Canines now maintain specialist roles as clearly demonstrated by Cairo, the Malinois Seal 6 Team Member, who is now enjoying his well deserved 15 minutes. Every other Seal 6 human on the raid is studiously avoiding attention. If a Fatwa is issued on the dog, he gave the appearance that he can take care of himself.
This Belgian Malinois was one of 24 Team Members who had ‘paws on the ground’ during the raid on Osama Bin Laden’s hideout, although Cairo remains as unspoken about the mission as the remainder of Seal Team 6.
For portrayal of dogs in combat, top prize goes to the movie Gladiator (2000). The initial battle scene, Russell Crow is Roman General Maximus accompanied by his combat canine, he orders Quintus to launch the onslaught, “at my signal unleash hell”.
General Maximus with his wolf-like war dog and a contingent of Calvary flank and decimate the Germanic ranks. The action of the dog, as it reverts to feral attack mode, is behaviour that millions of animals have perfected in wars over the centuries.
Dogs worked alongside their handlers. They each earned their ‘daily crust’ on the outside of the fortifications as guards and trained attack dogs establishing a 3 way deterrent. Keeping intruders out, spies at bay and deserters in.
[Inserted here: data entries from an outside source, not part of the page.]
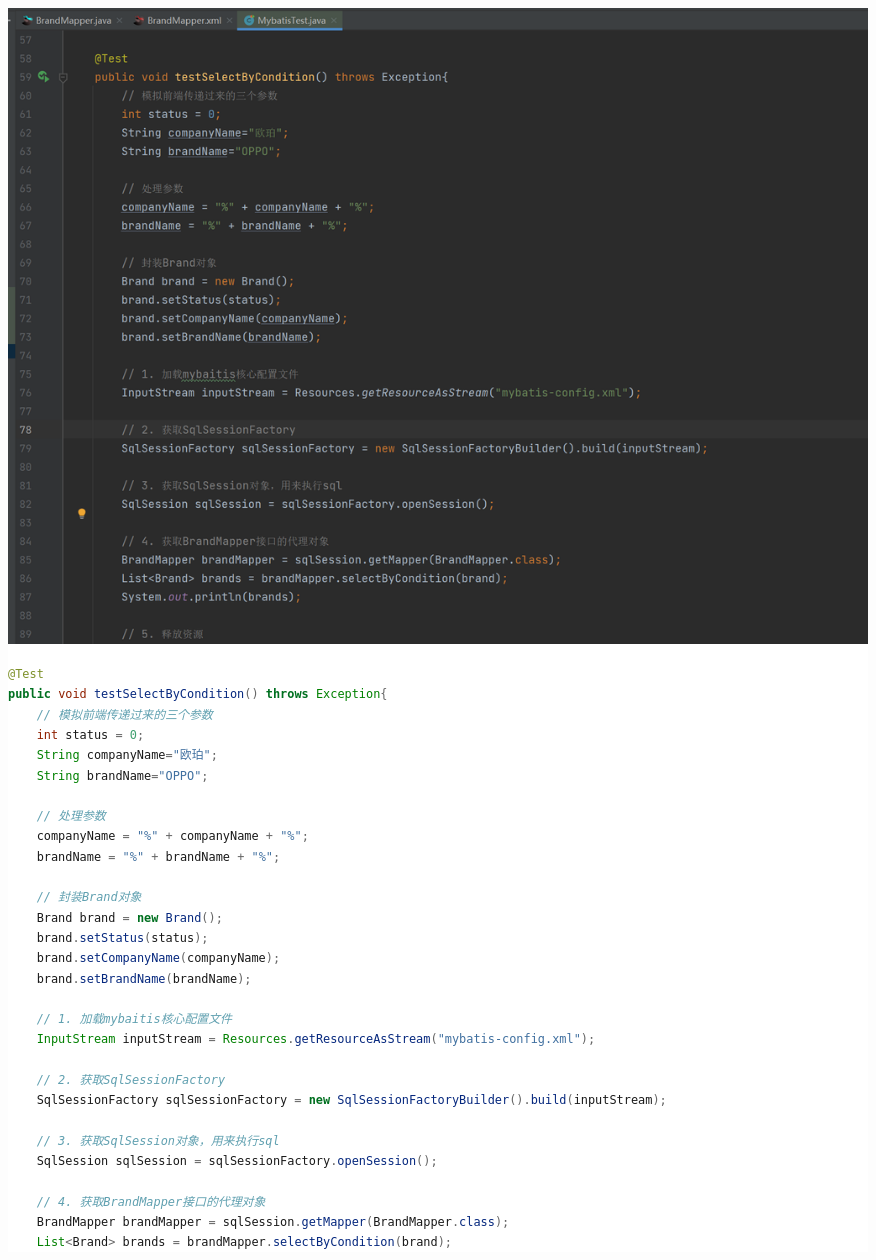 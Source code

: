 ![1704420846984](./assets/1704420846984.png)

```java
@Test
public void testSelectByCondition() throws Exception{
    // 模拟前端传递过来的三个参数
    int status = 0;
    String companyName="欧珀";
    String brandName="OPPO";

    // 处理参数
    companyName = "%" + companyName + "%";
    brandName = "%" + brandName + "%";

    // 封装Brand对象
    Brand brand = new Brand();
    brand.setStatus(status);
    brand.setCompanyName(companyName);
    brand.setBrandName(brandName);

    // 1. 加载mybaitis核心配置文件
    InputStream inputStream = Resources.getResourceAsStream("mybatis-config.xml");

    // 2. 获取SqlSessionFactory
    SqlSessionFactory sqlSessionFactory = new SqlSessionFactoryBuilder().build(inputStream);

    // 3. 获取SqlSession对象，用来执行sql
    SqlSession sqlSession = sqlSessionFactory.openSession();

    // 4. 获取BrandMapper接口的代理对象
    BrandMapper brandMapper = sqlSession.getMapper(BrandMapper.class);
    List<Brand> brands = brandMapper.selectByCondition(brand);
```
The Ancient Greeks bred war dogs; the Molossian (Μολοσσός) was the granddaddy of them all but sadly, now extinct. This big dog’s DNA molecules are in a number of large breeds. Ancient marble statues of the Molossian indicate that its closest resemblance is to the Bull Mastiff with lineage bridging from St. Bernards to Pit Bulls.
The Greeks depended on the warning of the war dogs to keep the sentries alert and in the event of attack the forewarning gained, prevents surprise attacks.
The Spartans favoured the swift Laconian strain that suited their concept of a warrior with agility and speed. The heavier Molossian breed was the overall favourite due to size and ferocity; both dogs were indigenous to Greece.
The Romans used trained Molossians when they went to Britain but as good as they were they were savaged by Britain’s Bull Mastiffs.
The Romans didn’t get to run the world for 800 years because they were stupid, just a little incestuous. They transported Mastiff reproduction stock to Rome to augment the Greek Molossian line and the latter breed’s characteristics were diluted and became extinct through indiscriminate canine husbandry.
Today the closest breed to the Molossian is the Bull Mastiff, formidable in every aspect and used as guard and attack dogs for eons.
War Dogs were usually sent into combat wearing large protective metal spiked collars sometimes with their own coat of mail. The conquering Romans developed tactics and formations exclusively employing their dogs.
Drug Gangs now maintain a posse of pit bulls as attack animals and curiously they have become status symbols in their exclusive milieus, to be strutted with collars that look like a Highway Patrol spike strip.
“Put a muzzle on that dog”, “I tried to but he ate it”.
At the beginnings of the war in the Pacific, The American Command was not prepared for the reality of jungle warfare. They were naive as to the ferocity of this brand of combat. It became apparent as the casualty count steadily mounted that a new approach needed to be introduced, and fast. ‘Use dogs, give it a try’ and it worked.
In 1942 The Marine War Dog Platoon was brought into service and eventually turned the tide against the sniping genius of the embedded Japanese. The effectiveness of Dobermans in the jungle was such that by the end in 1945, every platoon had dogs and handlers.
Police and Law Enforcement agencies too numerous to list have canine contingents within their ranks using the adaptability of dogs to mitigate the various predicaments those folks encounter, dogs are essential … if the police situation calls for a different breed, bring in the blood hounds. But the star for a long time is Cairo, the only Seal 6 Team Member brave enough to face the camera.